I used onnx2trt to generate engine file with batchsize 1. And the inference result is correct. Then I tried setting batchsize to 64 and generate a new engine and do inference. But the output is the same as before. My model is a classification network with 10 classes. With batchsize of 64, I’d expect the output to be of shape (64, 10) and all 64 outputs are the same. However, only the (1, 10) element is correct, the rest 63 are all 0.

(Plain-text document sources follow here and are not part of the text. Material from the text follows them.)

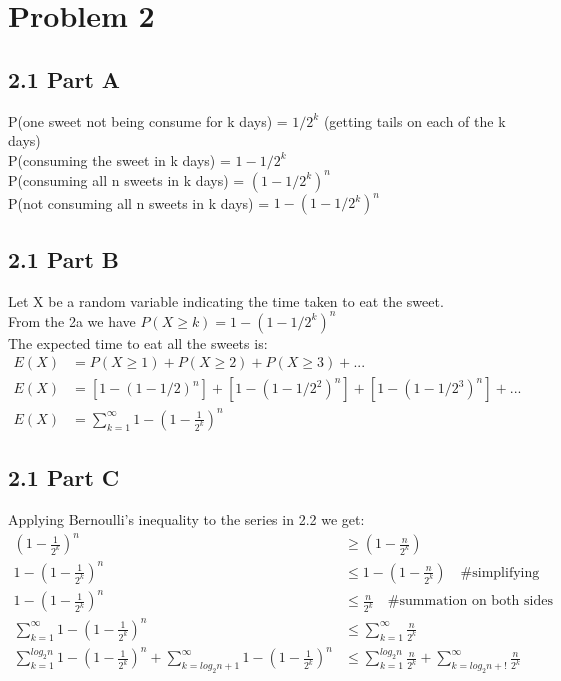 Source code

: \documentclass[12pt]{article}
\begin{document}
\section*{Problem 2}

\subsection*{2.1 Part A}
P(one sweet not being consume for k days) = \(1/2^k\) (getting tails on each of the k days) \\
P(consuming the sweet in k days) = \(1 -1/2^k\) \\
P(consuming all n sweets in k days) = \((1 -1/2^k)^n\) \\
P(not consuming all n sweets in k days) = \(1-(1 -1/2^k)^n\)

\subsection*{2.1 Part B}
Let X be a random variable indicating the time taken to eat the sweet. \\
From the 2a we have \(P(X\ge k) = 1-(1 -1/2^k)^n\) \\
The expected time to eat all the sweets is: \\
\begin{equation}
\begin{aligned}
\nonumber
E(X)&=P(X\ge 1)+P(X\ge 2)+P(X\ge 3)+... \\
E(X)&=[1-(1-1/2)^n] + [1-(1 -1/2^2)^n] + [1-(1 -1/2^3)^n] + ... \\
E(X)&=\sum_{k=1}^{\infty} 1 - (1-\frac{1}{2^k})^n
\end{aligned}
\end{equation}


\subsection*{2.1 Part C}

Applying Bernoulli's inequality to the series in 2.2 we get: 
\begin{equation}
\begin{aligned}
\nonumber
(1-\frac{1}{2^k})^n &\ge (1-\frac{n}{2^k}) \\
1-(1-\frac{1}{2^k})^n &\leq 1-(1-\frac{n}{2^k}) \quad \text{\# simplifying} \\
1-(1-\frac{1}{2^k})^n &\leq \frac{n}{2^k} \quad \text{\# summation on both sides}\\
\sum_{k=1}^{\infty} 1-(1-\frac{1}{2^k})^n &\leq \sum_{k=1}^{\infty} \frac{n}{2^k} \\
\sum_{k=1}^{log_{2}n} 1-(1-\frac{1}{2^k})^n + \sum_{k=log_{2}n+1}^{\infty} 1-(1-\frac{1}{2^k})^n &\leq \sum_{k=1}^{log_2n} \frac{n}{2^k} + \sum_{k=log_2n+!}^{\infty} \frac{n}{2^k} \\
\end{aligned}
\end{equation}
\end{document}
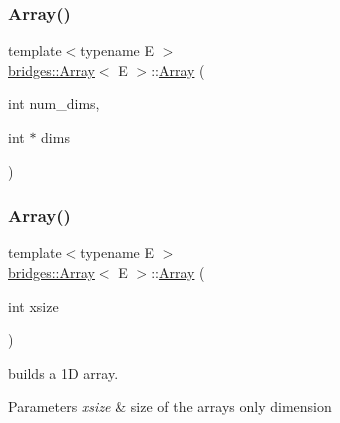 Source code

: \mbox{\label{classbridges_1_1_array_a25ff771f9ba7f365465f309ed2dd3688}} 
\subsubsection{\texorpdfstring{Array()}{Array()}\hspace{0.1cm}{\footnotesize\ttfamily [2/6]}}
{\footnotesize\ttfamily template$<$typename E $>$ \\
\mbox{\hyperlink{classbridges_1_1_array}{bridges\+::\+Array}}$<$ E $>$\+::\mbox{\hyperlink{classbridges_1_1_array}{Array}} (\begin{DoxyParamCaption}\item[{int}]{num\+\_\+dims,  }\item[{int $\ast$}]{dims }\end{DoxyParamCaption})\hspace{0.3cm}{\ttfamily [inline]}}

\mbox{\label{classbridges_1_1_array_a0a475058b73b938f0fd3f577365aca89}} 
\subsubsection{\texorpdfstring{Array()}{Array()}\hspace{0.1cm}{\footnotesize\ttfamily [3/6]}}
{\footnotesize\ttfamily template$<$typename E $>$ \\
\mbox{\hyperlink{classbridges_1_1_array}{bridges\+::\+Array}}$<$ E $>$\+::\mbox{\hyperlink{classbridges_1_1_array}{Array}} (\begin{DoxyParamCaption}\item[{int}]{xsize }\end{DoxyParamCaption})\hspace{0.3cm}{\ttfamily [inline]}}

builds a 1D array. 
\begin{DoxyParams}{Parameters}
{\em xsize} & size of the array\textquotesingle{}s only dimension \\
\hline
\end{DoxyParams}
\mbox{\label{classbridges_1_1_array_a13b26fc4d2ccb19b277b2acc615efce2}} 

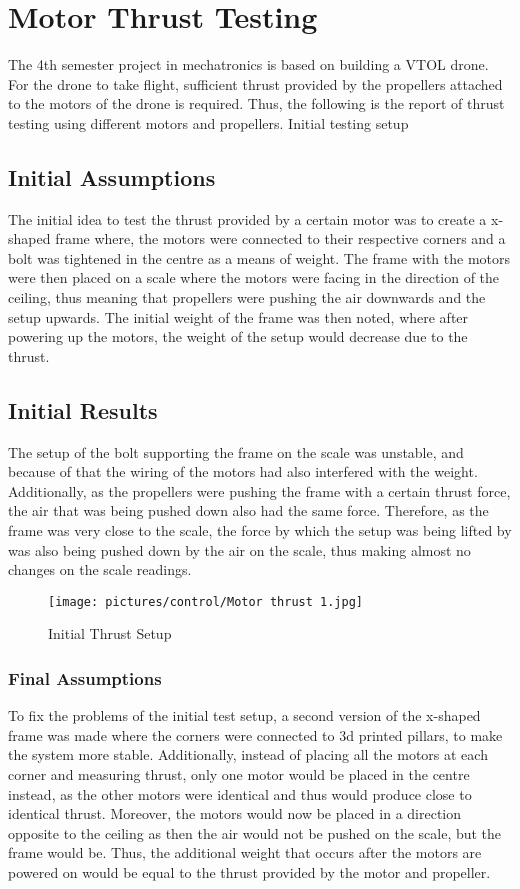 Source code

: \section{Motor Thrust Testing}\label{appendix_thrust}
The 4th semester project in mechatronics is based on building a VTOL drone. For the drone to take flight, 
sufficient thrust provided by the propellers attached to the motors of the drone is required. Thus,
the following is the report of thrust testing using different motors and propellers.
Initial testing setup

\subsection{Initial Assumptions}
The initial idea to test the thrust provided by a certain motor was to create a x-shaped frame where, 
the motors were connected to their respective corners and a bolt was tightened in the centre as a means of weight. 
The frame with the motors were then placed on a scale where the motors were facing in the direction of the ceiling, 
thus meaning that propellers were pushing the air downwards and the setup upwards. The initial weight of the frame was then noted, 
where after powering up the motors, the weight of the setup would decrease due to the thrust. 

\subsection{Initial Results}
The setup of the bolt supporting the frame on the scale was unstable, and because of that the wiring of the motors had also
interfered with the weight. Additionally, as the propellers were pushing the frame with a certain thrust force, 
the air that was being pushed down also had the same force. Therefore, as the frame was very close to the scale, 
the force by which the setup was being lifted by was also being pushed down by the air on the scale, thus making almost no 
changes on the scale readings. 

\begin{figure}
    \texttt{[image: pictures/control/Motor thrust 1.jpg]}
    \caption{Initial Thrust Setup}
    \label{fig:Initial Thrust Setup}

\end{figure}

\subsubsection{Final Assumptions}
To fix the problems of the initial test setup, a second version of the x-shaped frame was made where the corners were connected to 3d printed pillars, 
to make the system more stable. Additionally, instead of placing all the motors at each corner and measuring thrust, only one motor would be placed in the centre instead, 
as the other motors were identical and thus would produce close to identical thrust. Moreover, the motors would now be placed in a direction opposite to the ceiling as then the air would not be pushed on the scale, 
but the frame would be. Thus, the additional weight that occurs after the motors are powered on would be equal to the thrust provided by the motor and propeller.

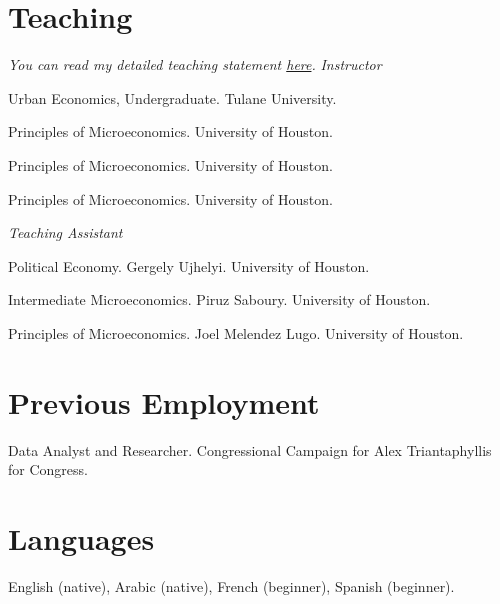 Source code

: \documentclass[letterpaper]{article}
\renewenvironment{itemize}{
  \begin{list}{}{
    \setlength{\leftmargin}{1.5em}
  }
}{
  \end{list}
}
\begin{document}
\vspace{2 mm}

\section*{Teaching}
\vspace{2 mm}
\textit{You can read my detailed teaching statement \href{https://hhadah.github.io/statements/Hadah_Teaching.pdf}{here}.}
\textit{Instructor}
\begin{itemize}
\item {}Urban Economics, Undergraduate. Tulane University.
\item {}Principles of Microeconomics. University of Houston.
\item {}Principles of Microeconomics. University of Houston.
\item {}Principles of Microeconomics. University of Houston.

\end{itemize}
\textit{Teaching Assistant}
\begin{itemize}
\item {}Political Economy. Gergely Ujhelyi. University of Houston.
\item {}Intermediate Microeconomics. Piruz Saboury. University of Houston.
\item {}Principles of Microeconomics. Joel Melendez Lugo. University of Houston.

\end{itemize}
\vspace{2 mm}


\section*{Previous Employment}
\vspace{2 mm}
\begin{itemize}
\item {}Data Analyst and Researcher. Congressional Campaign for Alex Triantaphyllis for Congress.
\end{itemize}
\vspace{2 mm}

\section*{Languages}
\vspace{2 mm}
{\makebox[2.3cm]{\hfill}}English (native), Arabic (native), French (beginner), Spanish (beginner).
\vspace{2 mm}
\end{document}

This is the inference code I used: https://drive.google.com/file/d/1msXAYG9IbIxY1sLZyXdR52ZAtBSBN161/view?usp=sharing

Can anyone take a look and tell me what is wrong with it? Thanks.

Environment

freshly installed Jetpack 4.4 DP

Can you share the sample script and model file to reproduce the issue so we can help better?

Thanks

Thank you for your reply.

The python code I used is here: https://drive.google.com/file/d/1-t_-selZ-bDTIuI5vO3TSUIUhe-GCtR6/view?usp=sharing

And the trt engine is here: https://drive.google.com/file/d/1F0O4312WwHVhd81jz3xV-eySpZfEgrqo/view?usp=sharing

The generated plan files are not portable across platforms or TensorRT versions.
Could you please share the ONNX file as well so that i can generate the trt engine using that model file?

Thanks

Sorry I forgot about it.

Here is the onnx model: https://drive.google.com/file/d/1KIOLQ-pC5dUckZTxgTv7skWfCTIYST6c/view?usp=sharing

Thanks.

@SunilJB Hi, is there any update on this issue? Thanks.

We are looking into it, will update you accordingly.

Thanks

Since TRT >= 7 requires EXPLICIT_BATCH for ONNX, for fixed-shape model, the batch size is fixed.
You have to use a dynamic shape model in this case.
Please find below link with a minimal example of exporting Alexnet from PyTorch with dynamic batch size here: https://gist.github.com/rmccorm4/b72abac18aed6be4c1725db18eba4930

Thanks

Thank you for your update.

After generating the dynamic batch size onnx model, the onnx2trt tool cannot parse the onnx model to trt engine.

What I tried afterwards is when exporting onnx model, use dummy data with explicit batchsize, (in my case, 64x3x192x48 instead of 1x3x192x48). The exported onnx will be set to use batchsize of 64. And when using onnx2trt, just set batchsize to 1.